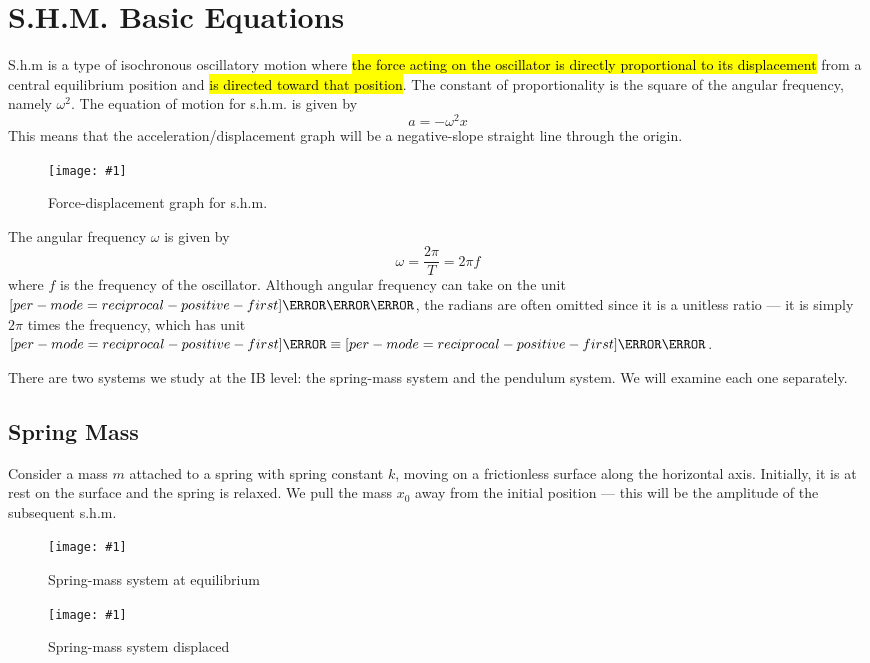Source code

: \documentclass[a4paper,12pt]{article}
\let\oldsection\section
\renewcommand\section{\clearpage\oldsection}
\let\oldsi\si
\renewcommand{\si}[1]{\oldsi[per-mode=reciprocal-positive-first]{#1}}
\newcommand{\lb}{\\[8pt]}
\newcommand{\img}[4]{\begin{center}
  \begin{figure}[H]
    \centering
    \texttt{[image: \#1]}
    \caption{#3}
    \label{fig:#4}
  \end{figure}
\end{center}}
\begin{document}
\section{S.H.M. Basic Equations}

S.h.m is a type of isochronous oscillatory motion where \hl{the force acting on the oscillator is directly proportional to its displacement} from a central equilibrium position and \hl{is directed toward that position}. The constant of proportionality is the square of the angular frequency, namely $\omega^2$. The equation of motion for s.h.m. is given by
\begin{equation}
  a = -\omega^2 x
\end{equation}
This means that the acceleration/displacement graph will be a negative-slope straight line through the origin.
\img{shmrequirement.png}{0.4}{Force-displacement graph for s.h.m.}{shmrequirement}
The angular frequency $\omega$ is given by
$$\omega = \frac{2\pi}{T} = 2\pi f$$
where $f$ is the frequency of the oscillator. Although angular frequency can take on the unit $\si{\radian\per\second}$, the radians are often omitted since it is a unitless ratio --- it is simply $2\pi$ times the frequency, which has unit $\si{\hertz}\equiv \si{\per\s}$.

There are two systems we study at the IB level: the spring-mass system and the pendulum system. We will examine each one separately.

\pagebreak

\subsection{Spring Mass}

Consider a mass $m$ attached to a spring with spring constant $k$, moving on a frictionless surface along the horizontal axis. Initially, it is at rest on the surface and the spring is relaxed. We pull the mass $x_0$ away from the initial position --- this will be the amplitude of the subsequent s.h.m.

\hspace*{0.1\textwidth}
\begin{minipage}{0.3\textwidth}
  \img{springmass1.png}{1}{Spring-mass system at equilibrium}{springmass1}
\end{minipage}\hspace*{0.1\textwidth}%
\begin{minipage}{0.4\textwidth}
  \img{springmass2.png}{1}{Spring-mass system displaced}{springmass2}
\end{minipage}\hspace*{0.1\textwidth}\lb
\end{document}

--

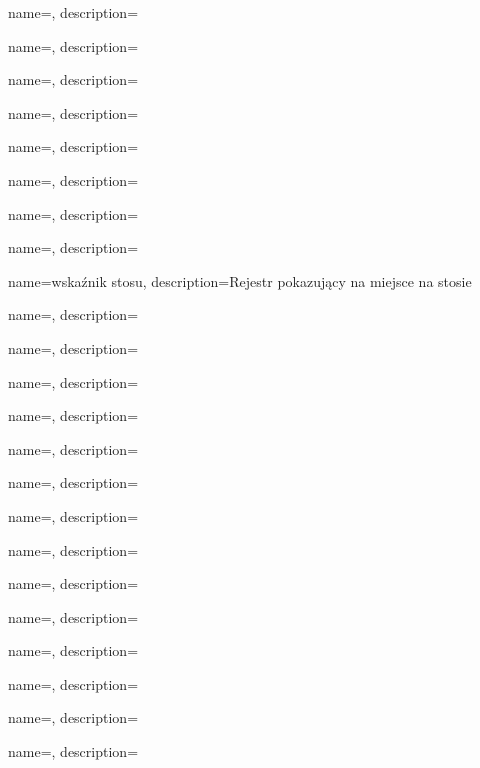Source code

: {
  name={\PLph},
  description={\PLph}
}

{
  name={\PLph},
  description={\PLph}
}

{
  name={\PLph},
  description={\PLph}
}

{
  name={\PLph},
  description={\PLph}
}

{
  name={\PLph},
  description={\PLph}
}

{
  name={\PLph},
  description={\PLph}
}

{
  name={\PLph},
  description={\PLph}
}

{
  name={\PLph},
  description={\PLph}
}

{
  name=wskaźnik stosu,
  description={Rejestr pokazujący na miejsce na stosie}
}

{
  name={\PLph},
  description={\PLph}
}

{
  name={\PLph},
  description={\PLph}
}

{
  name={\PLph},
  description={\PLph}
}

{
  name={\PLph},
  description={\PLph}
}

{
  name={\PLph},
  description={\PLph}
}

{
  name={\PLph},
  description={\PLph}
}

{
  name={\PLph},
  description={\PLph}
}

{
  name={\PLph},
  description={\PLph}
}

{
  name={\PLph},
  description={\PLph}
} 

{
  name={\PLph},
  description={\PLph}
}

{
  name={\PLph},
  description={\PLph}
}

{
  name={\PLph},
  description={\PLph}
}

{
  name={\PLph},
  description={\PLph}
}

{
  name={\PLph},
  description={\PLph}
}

**Work required:** Pull every line containing "textwidth" from the data.

**Exercise answer:**
\hspace*{0.1\textwidth}
\begin{minipage}{0.3\textwidth}
\end{minipage}\hspace*{0.1\textwidth}%
\begin{minipage}{0.4\textwidth}
\end{minipage}\hspace*{0.1\textwidth}\lb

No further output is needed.